具體而言，本研究探討乙烯工廠前端單元(如壓縮機)故障後，造成下游串連蒸餾塔分離系統的進料中斷，須等待前端故障排除後再恢復分離操作的緊急應變操作策略，由過去的經驗可知其中包括(1)停俥再開(2)文獻中提及所謂「追尾(tailchase)」(Chenevert et al., 2005)的操作(3)全回流，追尾操作細節為將下游出料再循環至進口處使該部分蒸餾系統仍可以持續運行，並在進料恢復時可以迅速地還原到初始穩態操作。本研究具體的工作有: (1) 建立穩態系統的質能平衡；(2) 將系統初始化並根據前述策略建立操作步驟；(3) 將操作步驟整理成順序功能圖(SFC)，並利用Aspen Plus Dynamics ® 進行不同參數下的動態模擬，驗證並評估各步驟的可行性；(4) 量化比較各操作步驟的優劣。我們最後發現，將追尾法及全迴流應用於上游進料中斷時間不長的情境下，串連蒸餾塔分離系統的緊急應變操作可以減少大量廢料，並縮短操作時間。但由於追尾及全迴流操作在等待進料恢復期間會持續產生能耗，因此在長時間上游進料中斷情況下，仍應採用停俥再開的方法，可以減少持續的能源損耗。

In operating a realistic chemical plant, it is very difficult to mitigate or even prevent accidents occurring online. Almost every abnormal event may end up with harmful outcomes, such as raw material losses, equipment damages, human injuries, and disastrous effects on the ecosystems, etc. Although the real-time data of unexpected incidents are extremely rare, there is still a pressing need to generate the emergency response procedure in advance to counteract every imaginable accident that results in undesired consequences. It is thus the objective of the present study to address this procedure-synthesis issue with the help of similar prior operational experiences and simulation results produced with commercial software, e.g., Aspen Plus Dynamics ®. Obviously, carrying out the simulation studies is obviously advantageous since this practice enables us to assess the impacts of any arbitrarily selected operation step without the risk of driving the actual system into a dangerous state. Although such an approach may not be ideal, the resulting procedure should at least be feasible in realistic industrial environment and could be used as the basis for further improvements.

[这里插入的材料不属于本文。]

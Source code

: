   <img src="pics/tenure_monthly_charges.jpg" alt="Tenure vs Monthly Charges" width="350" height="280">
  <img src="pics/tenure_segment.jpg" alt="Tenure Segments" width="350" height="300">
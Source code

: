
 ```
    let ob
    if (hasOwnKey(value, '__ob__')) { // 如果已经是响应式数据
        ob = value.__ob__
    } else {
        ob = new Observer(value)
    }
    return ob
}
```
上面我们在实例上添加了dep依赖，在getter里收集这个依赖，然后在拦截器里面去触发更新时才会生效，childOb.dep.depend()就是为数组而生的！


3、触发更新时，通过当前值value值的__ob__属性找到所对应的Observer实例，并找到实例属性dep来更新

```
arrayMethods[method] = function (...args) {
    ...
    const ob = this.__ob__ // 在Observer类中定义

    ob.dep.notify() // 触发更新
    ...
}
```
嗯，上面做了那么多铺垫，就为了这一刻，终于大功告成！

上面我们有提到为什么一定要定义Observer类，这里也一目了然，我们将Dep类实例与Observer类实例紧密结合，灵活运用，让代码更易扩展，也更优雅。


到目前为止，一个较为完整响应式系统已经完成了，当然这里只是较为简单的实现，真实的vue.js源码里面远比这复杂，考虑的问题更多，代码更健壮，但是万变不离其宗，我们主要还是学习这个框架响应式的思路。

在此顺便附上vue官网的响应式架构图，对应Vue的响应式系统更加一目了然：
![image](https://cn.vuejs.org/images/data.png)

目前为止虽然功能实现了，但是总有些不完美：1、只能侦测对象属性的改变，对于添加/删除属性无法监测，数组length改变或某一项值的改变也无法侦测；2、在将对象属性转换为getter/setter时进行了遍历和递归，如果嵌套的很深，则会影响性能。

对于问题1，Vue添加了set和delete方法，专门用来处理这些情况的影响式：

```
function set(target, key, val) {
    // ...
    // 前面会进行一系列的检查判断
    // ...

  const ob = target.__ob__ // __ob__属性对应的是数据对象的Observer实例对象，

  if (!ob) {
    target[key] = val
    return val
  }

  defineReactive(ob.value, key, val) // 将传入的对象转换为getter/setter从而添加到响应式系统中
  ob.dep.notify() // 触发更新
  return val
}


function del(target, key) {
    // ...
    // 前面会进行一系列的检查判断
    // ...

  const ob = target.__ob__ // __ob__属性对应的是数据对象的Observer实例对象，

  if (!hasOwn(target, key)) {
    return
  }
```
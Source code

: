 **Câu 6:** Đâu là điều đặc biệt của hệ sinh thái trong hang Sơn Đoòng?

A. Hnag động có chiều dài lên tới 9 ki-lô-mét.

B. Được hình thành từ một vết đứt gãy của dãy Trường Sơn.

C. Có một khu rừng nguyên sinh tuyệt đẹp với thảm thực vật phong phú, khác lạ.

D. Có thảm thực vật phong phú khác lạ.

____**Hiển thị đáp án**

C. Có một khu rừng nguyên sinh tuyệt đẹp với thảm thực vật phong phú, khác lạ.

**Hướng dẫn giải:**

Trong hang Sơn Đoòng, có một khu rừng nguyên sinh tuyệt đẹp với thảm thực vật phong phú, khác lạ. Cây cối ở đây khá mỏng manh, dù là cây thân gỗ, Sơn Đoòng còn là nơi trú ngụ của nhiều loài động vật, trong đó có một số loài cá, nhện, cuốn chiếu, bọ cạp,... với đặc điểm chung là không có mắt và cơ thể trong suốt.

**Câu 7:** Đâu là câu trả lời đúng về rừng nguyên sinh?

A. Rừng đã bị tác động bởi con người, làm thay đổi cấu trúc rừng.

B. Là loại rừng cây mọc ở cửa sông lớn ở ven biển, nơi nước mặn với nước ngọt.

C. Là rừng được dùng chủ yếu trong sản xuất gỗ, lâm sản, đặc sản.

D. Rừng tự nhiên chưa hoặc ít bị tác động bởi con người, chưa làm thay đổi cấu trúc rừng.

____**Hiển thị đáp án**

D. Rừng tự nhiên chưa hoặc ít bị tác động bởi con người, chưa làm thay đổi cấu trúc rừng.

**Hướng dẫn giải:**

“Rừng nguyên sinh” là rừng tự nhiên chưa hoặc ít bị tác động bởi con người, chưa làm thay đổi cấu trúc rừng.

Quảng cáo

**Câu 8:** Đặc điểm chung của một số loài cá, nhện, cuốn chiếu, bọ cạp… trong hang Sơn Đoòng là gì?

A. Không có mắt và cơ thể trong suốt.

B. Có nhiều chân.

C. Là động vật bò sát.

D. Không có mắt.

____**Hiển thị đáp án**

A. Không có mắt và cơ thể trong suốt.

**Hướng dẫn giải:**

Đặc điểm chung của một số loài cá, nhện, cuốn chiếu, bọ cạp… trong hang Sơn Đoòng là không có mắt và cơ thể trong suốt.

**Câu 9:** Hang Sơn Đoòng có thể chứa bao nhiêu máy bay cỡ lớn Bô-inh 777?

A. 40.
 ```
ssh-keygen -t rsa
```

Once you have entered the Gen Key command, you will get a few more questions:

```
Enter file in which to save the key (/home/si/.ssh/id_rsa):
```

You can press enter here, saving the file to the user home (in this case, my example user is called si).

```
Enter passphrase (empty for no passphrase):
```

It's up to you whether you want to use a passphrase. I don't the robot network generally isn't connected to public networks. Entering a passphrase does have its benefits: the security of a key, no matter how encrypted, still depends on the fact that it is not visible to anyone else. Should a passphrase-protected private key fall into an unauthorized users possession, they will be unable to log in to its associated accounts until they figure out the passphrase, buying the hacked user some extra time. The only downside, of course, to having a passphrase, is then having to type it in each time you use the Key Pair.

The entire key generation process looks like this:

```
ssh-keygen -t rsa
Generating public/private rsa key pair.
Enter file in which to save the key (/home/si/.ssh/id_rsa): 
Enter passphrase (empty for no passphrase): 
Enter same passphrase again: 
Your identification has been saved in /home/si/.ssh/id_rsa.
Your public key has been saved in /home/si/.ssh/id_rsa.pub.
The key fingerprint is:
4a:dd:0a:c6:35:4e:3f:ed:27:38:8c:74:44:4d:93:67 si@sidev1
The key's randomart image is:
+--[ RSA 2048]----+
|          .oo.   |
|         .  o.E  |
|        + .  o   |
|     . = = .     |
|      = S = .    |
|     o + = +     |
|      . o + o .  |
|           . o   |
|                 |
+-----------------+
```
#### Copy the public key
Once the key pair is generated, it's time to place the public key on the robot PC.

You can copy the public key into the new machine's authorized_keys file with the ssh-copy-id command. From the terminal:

Various possible incidents in an ethylene plant (or any other process) can be used as worked examples to illustrate the proposed procedure-generation method for emergency response. Due to space limitation, only one of them is studied in this thesis, that is, the synthesis task of conjecturing a suitable action sequence after the unexpected event of compressor breakdown. On the basis of the operational experiences in plant startup/shutdown, Chenevert et al. (2005) and other professional engineers brought up the ideas of replacing the original separation system configuration with two revised ones, i.e., tail chase and total reflux. This practice was based on the argument that, although the overhead gas streams should inevitably be off spec under unsteady conditions, the above-mentioned two configurations can be adopted to route them back to the distillation columns rather than sending them directly to the flare stack that causes significant green-house gas emission. On the other hand, an extra advantage of adopting either one of the aforementioned two system configurations and the corresponding response operations is the ability to keep the distillation train running continuously during the time period needed for compressor repair. This is because, in addition to avoiding material loss vented through the flare stack, it is also desirable to return to the original steady state as quickly as possible after the inputs to the separation system resume.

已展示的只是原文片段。